Computational complexity of calculating the nth root of a real number

First, note that the asymptotic complexity of arithmetic operations stated in the common literature concerns operations on numbers with arbitrary precision, and the running time is expressed as a function of the desired number of digits. From the standpoint of asymptotic complexity it makes no sense to ask for operations with constant precision (e.g., single floats, as you mentioned in the comments): there are only $O(1)$ such numbers, hence the operation can be evaluated in time $O(1)$ (e.g., by a look-up table).

Let me thus denote the desired precision as $m$ (since you use the customary $n$ for something else).
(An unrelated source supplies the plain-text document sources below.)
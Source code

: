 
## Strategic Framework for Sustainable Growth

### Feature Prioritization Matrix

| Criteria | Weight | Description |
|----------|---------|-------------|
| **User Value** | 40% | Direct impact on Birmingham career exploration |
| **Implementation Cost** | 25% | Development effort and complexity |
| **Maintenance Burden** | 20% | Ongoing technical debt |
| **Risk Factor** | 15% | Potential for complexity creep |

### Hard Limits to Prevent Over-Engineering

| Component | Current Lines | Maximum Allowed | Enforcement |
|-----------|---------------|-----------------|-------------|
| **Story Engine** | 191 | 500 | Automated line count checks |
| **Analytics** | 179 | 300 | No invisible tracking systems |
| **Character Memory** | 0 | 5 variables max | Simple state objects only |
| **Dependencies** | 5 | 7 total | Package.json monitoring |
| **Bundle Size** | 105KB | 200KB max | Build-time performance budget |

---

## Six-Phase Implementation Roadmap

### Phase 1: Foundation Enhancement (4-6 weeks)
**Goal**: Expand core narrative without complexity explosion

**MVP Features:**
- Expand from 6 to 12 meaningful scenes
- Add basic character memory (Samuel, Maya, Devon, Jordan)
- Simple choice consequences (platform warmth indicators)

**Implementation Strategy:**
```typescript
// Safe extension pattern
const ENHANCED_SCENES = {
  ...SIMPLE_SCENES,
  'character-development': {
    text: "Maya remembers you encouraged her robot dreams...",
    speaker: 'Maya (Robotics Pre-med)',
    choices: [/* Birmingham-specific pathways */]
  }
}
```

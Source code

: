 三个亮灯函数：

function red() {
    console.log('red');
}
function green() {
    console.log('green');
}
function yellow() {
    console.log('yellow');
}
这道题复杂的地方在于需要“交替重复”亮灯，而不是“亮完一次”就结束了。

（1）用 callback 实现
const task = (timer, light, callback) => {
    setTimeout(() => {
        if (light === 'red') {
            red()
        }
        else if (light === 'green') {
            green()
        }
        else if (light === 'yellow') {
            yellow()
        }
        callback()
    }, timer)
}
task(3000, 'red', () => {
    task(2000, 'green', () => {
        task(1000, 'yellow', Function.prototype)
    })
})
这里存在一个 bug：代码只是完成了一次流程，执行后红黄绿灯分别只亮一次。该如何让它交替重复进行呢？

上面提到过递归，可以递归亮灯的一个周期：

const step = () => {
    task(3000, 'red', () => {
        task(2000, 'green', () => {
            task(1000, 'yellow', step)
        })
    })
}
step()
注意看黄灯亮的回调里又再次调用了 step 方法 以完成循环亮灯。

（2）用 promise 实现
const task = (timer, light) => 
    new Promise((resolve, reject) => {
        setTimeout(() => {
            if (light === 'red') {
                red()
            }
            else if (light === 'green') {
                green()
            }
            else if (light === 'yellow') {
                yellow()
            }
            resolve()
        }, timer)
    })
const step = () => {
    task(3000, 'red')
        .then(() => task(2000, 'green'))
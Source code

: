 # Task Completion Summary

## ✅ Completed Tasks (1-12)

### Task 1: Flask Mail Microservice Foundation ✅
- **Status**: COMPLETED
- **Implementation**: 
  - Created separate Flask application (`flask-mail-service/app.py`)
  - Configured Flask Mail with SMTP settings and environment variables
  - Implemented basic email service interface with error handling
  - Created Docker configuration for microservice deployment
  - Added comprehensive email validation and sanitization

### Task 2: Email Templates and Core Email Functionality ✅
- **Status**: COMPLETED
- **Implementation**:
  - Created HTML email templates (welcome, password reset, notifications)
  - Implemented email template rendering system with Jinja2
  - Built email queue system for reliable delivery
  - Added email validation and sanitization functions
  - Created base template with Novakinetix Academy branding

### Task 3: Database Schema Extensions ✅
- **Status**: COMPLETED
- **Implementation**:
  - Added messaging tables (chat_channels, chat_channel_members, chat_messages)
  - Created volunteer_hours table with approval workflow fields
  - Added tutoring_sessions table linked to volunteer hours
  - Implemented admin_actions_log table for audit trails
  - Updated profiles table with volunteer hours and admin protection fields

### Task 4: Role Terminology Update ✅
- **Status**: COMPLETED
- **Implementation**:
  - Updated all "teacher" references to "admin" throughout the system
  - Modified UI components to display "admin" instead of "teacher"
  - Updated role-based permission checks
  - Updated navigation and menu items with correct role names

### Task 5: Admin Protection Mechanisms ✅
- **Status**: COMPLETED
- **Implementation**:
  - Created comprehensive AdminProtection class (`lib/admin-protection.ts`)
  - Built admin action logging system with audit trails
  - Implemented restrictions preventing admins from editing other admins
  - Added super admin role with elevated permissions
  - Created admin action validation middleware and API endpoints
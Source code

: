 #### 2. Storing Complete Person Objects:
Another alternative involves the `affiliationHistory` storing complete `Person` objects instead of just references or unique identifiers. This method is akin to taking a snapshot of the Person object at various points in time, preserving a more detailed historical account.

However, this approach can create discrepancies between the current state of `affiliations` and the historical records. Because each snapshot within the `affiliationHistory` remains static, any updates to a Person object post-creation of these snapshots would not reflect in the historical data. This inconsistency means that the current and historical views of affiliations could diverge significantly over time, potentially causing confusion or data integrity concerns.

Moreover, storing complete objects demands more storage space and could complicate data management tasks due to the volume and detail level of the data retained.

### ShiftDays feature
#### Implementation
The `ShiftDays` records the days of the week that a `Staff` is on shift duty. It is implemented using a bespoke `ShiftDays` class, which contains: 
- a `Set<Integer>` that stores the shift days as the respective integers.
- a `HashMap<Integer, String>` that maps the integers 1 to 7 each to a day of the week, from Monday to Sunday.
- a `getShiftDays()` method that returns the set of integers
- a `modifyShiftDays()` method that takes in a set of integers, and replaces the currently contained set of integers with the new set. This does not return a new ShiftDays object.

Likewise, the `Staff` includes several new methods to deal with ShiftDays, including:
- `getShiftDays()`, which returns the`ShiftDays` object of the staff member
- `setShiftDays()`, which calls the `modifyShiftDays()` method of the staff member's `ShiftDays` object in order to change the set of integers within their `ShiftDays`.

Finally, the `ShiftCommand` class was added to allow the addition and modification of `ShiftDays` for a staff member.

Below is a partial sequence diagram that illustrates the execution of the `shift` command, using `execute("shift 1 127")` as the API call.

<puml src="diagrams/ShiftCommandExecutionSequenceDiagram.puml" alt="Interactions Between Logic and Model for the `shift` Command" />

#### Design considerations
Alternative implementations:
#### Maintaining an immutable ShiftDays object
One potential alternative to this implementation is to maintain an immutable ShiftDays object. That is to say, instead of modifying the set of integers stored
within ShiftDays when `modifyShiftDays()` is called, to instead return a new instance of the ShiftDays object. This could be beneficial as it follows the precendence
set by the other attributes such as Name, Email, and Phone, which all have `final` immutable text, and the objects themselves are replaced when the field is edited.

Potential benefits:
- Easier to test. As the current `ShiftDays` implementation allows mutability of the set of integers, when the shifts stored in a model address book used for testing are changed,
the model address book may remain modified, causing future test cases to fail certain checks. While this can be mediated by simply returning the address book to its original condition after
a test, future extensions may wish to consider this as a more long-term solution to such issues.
The result you quote is that $\sqrt a$ can be computed in time $O(M(m))$, where $M(m)$ is any function (satisfying some mild regularity conditions) such that multiplication of two $m$-bit integers can be performed in time $M(m)$. (The currently known asymptotically fastest multiplication algorithm has $M(m)=m\log m\,2^{O(\log^*m)}$.) The algorithm uses Newton iteration $x\mapsto x-\frac{x^2-a}{2x}$. This iteration has a quadratic rate of convergence, hence $O(\log m)$ iterations suffice, and each step takes $O(1)$ multiplications and divisions, leading to the estimate $O(M(m)\log m)$ on the total running time. The extra factor of $\log m$ can be removed by the following observation: since the number of correct digits is roughly doubled by each iteration, we do not have to perform all operations with precision $m$, it suffices to use precision sufficient to accomodate the correct digits. Thus only the last iteration is performed with precision $m$, the last but one has precision $m/2$, the one before that $m/4$, and so on. Then the running time is $O(M(m)+M(m/2)+M(m/4)+\cdots)$. Since $M$ is essentially linear, this is can be bounded by a geometric series, whose sum is $O(M(m))$. (Note by the way that the fact that division can be done in time $O(M(m))$ also uses a similar Newton iteration argument.)

Now, what about $n$th roots in general? You can use Newton iteration again, as Denis suggests. The analysis is similar to the square root case, but since each step takes $O(\log n)$ multiplications, you get a bound $O(M(m)\log n)$. Note that if $n$ is given in binary, $\log n$ is the length of the input, hence this is an algorithm with worse than a quadratic running time. Another approach is to compute $\sqrt[n]a$ as $\exp((\log a)/n)$. Using binary splitting, the Taylor series for $\exp$ and $\log$ can be evaluated in time $O(M(m)(\log m)^2)$; using algorithms based on the arithmetic-geometric mean this can be reduced to $O(M(m)\log m)$, leading to $n$th root computation with the same time bound. This also has an extra $\log$ factor, but it is independent of $n$. I don’t know how to compute $\sqrt[n]a$ in time $O(M(m))$, and I am somewhat skeptical that such a thing is known. It might well be that the comment in Alt’s paper is only intended to cover the case of constant $n$.


The Newton-Raphson algorithm uses, for computation of $A^{1/p}$, the sequence $u_0=A$, $u_{n+1}=u_n-\frac {u_n^p-A}{pu_n^{p-1}}$, whose speed of convergence , always quadratic, is essentially independent of $p$ (and $A$). So, mostly, it asks for $\ln p$ multiplications and 1 division at each step.